**Provided entries**
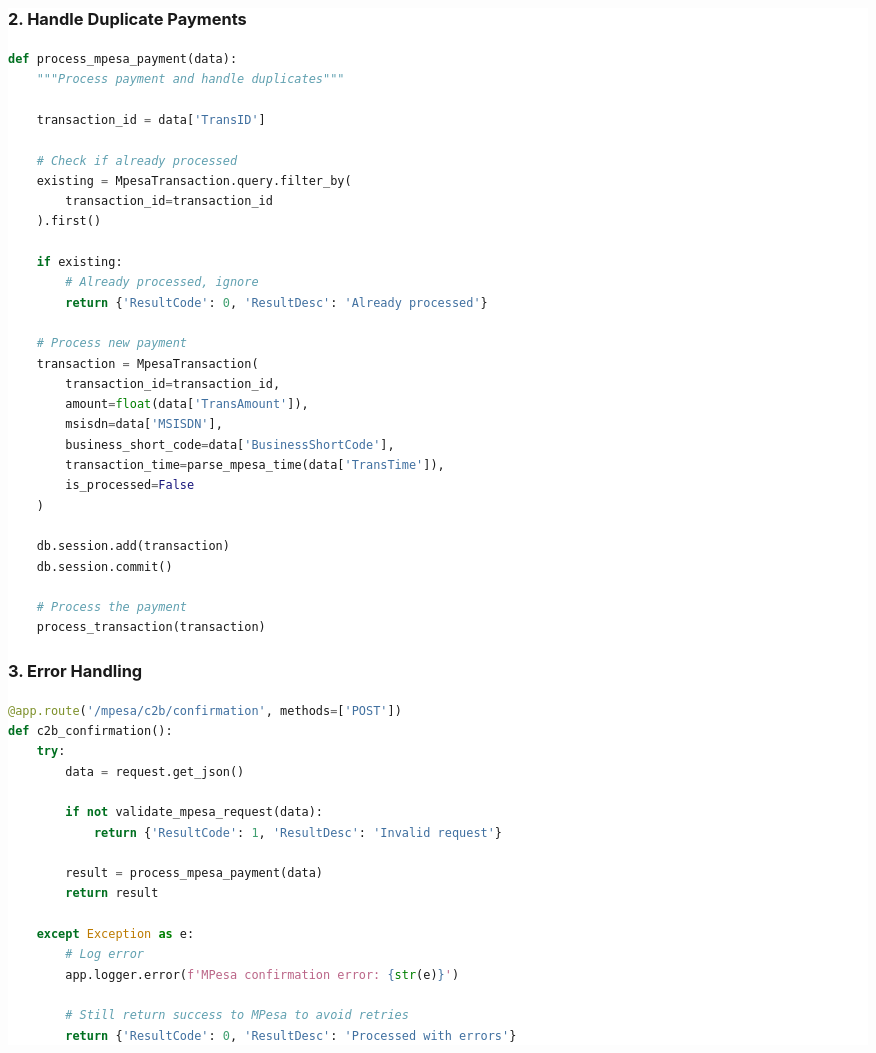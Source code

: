 ### 2. Handle Duplicate Payments

```python
def process_mpesa_payment(data):
    """Process payment and handle duplicates"""
    
    transaction_id = data['TransID']
    
    # Check if already processed
    existing = MpesaTransaction.query.filter_by(
        transaction_id=transaction_id
    ).first()
    
    if existing:
        # Already processed, ignore
        return {'ResultCode': 0, 'ResultDesc': 'Already processed'}
    
    # Process new payment
    transaction = MpesaTransaction(
        transaction_id=transaction_id,
        amount=float(data['TransAmount']),
        msisdn=data['MSISDN'],
        business_short_code=data['BusinessShortCode'],
        transaction_time=parse_mpesa_time(data['TransTime']),
        is_processed=False
    )
    
    db.session.add(transaction)
    db.session.commit()
    
    # Process the payment
    process_transaction(transaction)
```

### 3. Error Handling

```python
@app.route('/mpesa/c2b/confirmation', methods=['POST'])
def c2b_confirmation():
    try:
        data = request.get_json()
        
        if not validate_mpesa_request(data):
            return {'ResultCode': 1, 'ResultDesc': 'Invalid request'}
        
        result = process_mpesa_payment(data)
        return result
        
    except Exception as e:
        # Log error
        app.logger.error(f'MPesa confirmation error: {str(e)}')
        
        # Still return success to MPesa to avoid retries
        return {'ResultCode': 0, 'ResultDesc': 'Processed with errors'}
```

**Work order**
Each line above with the string "data" should be reported in full.

**Response to the task**
def process_mpesa_payment(data):
    transaction_id = data['TransID']
        amount=float(data['TransAmount']),
        msisdn=data['MSISDN'],
        business_short_code=data['BusinessShortCode'],
        transaction_time=parse_mpesa_time(data['TransTime']),
        data = request.get_json()
        if not validate_mpesa_request(data):
        result = process_mpesa_payment(data)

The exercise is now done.